Webberley est prise à partie — dans un langage très fort — par les détransitionneurs qu’elle mentionne sous cette déclaration, car ils sont à juste titre livides de constater qu’elle rejette leurs expériences. Il est toutefois extrêmement important de prendre note de sa déclaration, car elle élabore la rhétorique que je soupçonne depuis longtemps d’être celle à venir : L’agonie des personnes ayant subi une détransition n’est pas due aux activistes, chirurgiens et thérapeutes qui ont détruit leur corps et leur santé mentale, mais à la société transphobe qui a refusé de les accepter et qui les a donc « forcées » à détransitionner.

Il s’agit d’une stratégie insidieuse, mais astucieuse. Les détransitionneurs racontent-ils leurs regrets, leurs souffrances et leurs pertes? Malgré ce qu’ils disent, affirme Webberley, ils sont toujours transgenres. Les jeunes femmes qui pleurent la perte de leurs seins et de leur fertilité ne sont donc pas les victimes du mouvement transgenre, elles sont les victimes de ceux d’entre nous qui s’opposent au mouvement transgenre. Leur regret, dit Webberley, signifie qu’elles souhaitent ne pas avoir fait de « transition », mais elles sont toujours secrètement transgenres.

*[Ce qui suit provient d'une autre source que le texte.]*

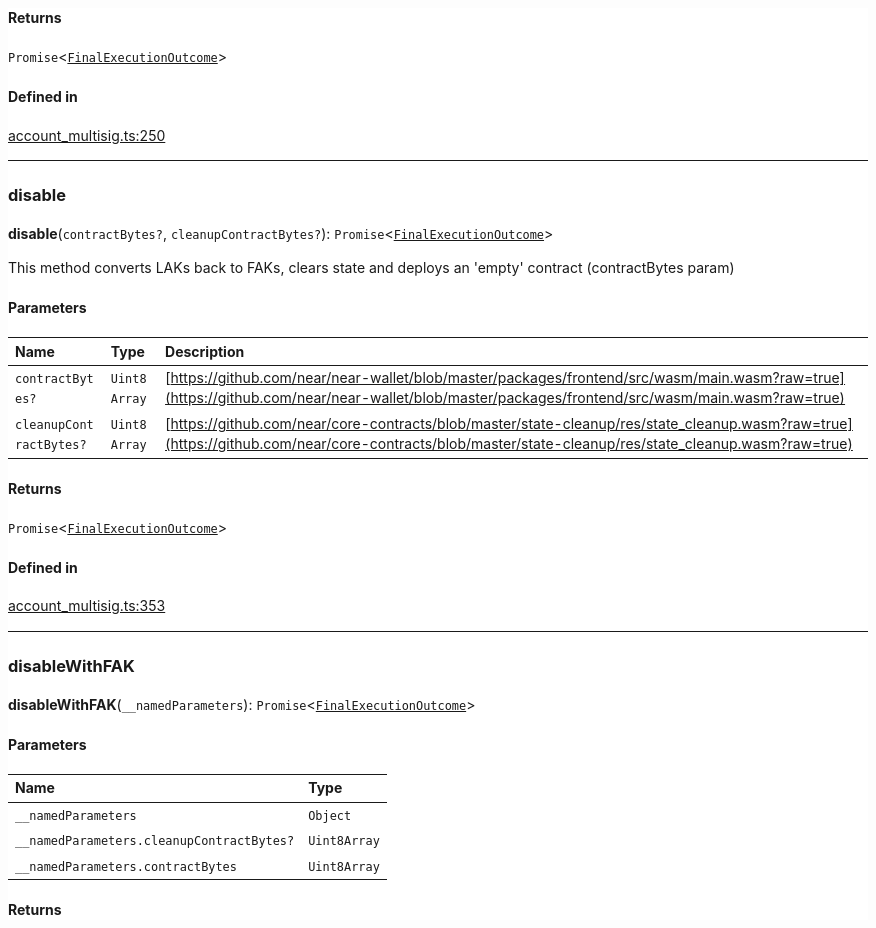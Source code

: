 #### Returns

`Promise`<[`FinalExecutionOutcome`](../interfaces/providers_provider.FinalExecutionOutcome.md)\>

#### Defined in

[account_multisig.ts:250](https://github.com/near/near-api-js/blob/ef6d7fbf/packages/near-api-js/src/account_multisig.ts#L250)

___

### disable

**disable**(`contractBytes?`, `cleanupContractBytes?`): `Promise`<[`FinalExecutionOutcome`](../interfaces/providers_provider.FinalExecutionOutcome.md)\>

This method converts LAKs back to FAKs, clears state and deploys an 'empty' contract (contractBytes param)

#### Parameters

| Name | Type | Description |
| :------ | :------ | :------ |
| `contractBytes?` | `Uint8Array` | [https://github.com/near/near-wallet/blob/master/packages/frontend/src/wasm/main.wasm?raw=true](https://github.com/near/near-wallet/blob/master/packages/frontend/src/wasm/main.wasm?raw=true) |
| `cleanupContractBytes?` | `Uint8Array` | [https://github.com/near/core-contracts/blob/master/state-cleanup/res/state_cleanup.wasm?raw=true](https://github.com/near/core-contracts/blob/master/state-cleanup/res/state_cleanup.wasm?raw=true) |

#### Returns

`Promise`<[`FinalExecutionOutcome`](../interfaces/providers_provider.FinalExecutionOutcome.md)\>

#### Defined in

[account_multisig.ts:353](https://github.com/near/near-api-js/blob/ef6d7fbf/packages/near-api-js/src/account_multisig.ts#L353)

___

### disableWithFAK

**disableWithFAK**(`__namedParameters`): `Promise`<[`FinalExecutionOutcome`](../interfaces/providers_provider.FinalExecutionOutcome.md)\>

#### Parameters

| Name | Type |
| :------ | :------ |
| `__namedParameters` | `Object` |
| `__namedParameters.cleanupContractBytes?` | `Uint8Array` |
| `__namedParameters.contractBytes` | `Uint8Array` |

#### Returns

En bref, si un garçon de trois ans prétend être une fille, nous devons le croire et procéder immédiatement à sa transition sociale. Mais si une jeune femme partage son expérience vécue — comme tant d’autres l’ont fait ces dernières années — nous devons, selon Webberley, croire qu’elle ment. Quoi qu’elle dise, elle est toujours transgenre, et si elle ment, c’est parce que ceux qui s’opposent à l’idéologie du genre et aux changements de sexe pour les mineurs ont créé une société qui ne lui permettra pas de vivre en tant qu’homme. Sa souffrance est de notre faute.

Ne sous-estimez pas cette stratégie. Je soupçonne que la rhétorique de Webberley va s’imposer à mesure que les militants transgenres chercheront à neutraliser leurs critiques les plus virulentes, celles qui ont subi les conséquences prévues de leur idéologie. Leur première tactique a été de ne tenir aucun compte des personnes ayant subi une détransition; leur deuxième a été d’expliquer leur détransition comme étant celle d’une minorité marginale, un activiste faisant remarquer que toute forme de chirurgie (même celle du genou!) s’accompagne d’un certain regret après coup. Mais aujourd’hui, ils sont trop nombreux à détransitionner et une nouvelle rhétorique est nécessaire pour expliquer ce phénomène. Cette rhétorique est effrontément trompeuse, mais efficace, et conforme à l’approche du décervelage3 privilégiée par les activistes trans. Nous devons être prêts à y répondre.

Notes

2. Sur le compte X de la Dr Helen Webberley.

3. NDT : En anglais, l’auteur utilise le terme gaslighting connu en français sous le nom de détournement cognitif, que l’on peut également traduire par décervelage ou abrutissement. Il s’agit d’une forme de manipulation par laquelle l’information est déformée, présentée sous un autre jour, omise ou faussée, dans le but de faire douter la victime de sa mémoire, de sa perception de la réalité et de sa santé mentale. Le terme gaslighting provient de la pièce Gas Light de 1938 et de son adaptation cinématographique dans le film Gaslight d’Ingrid Bergman en 1944.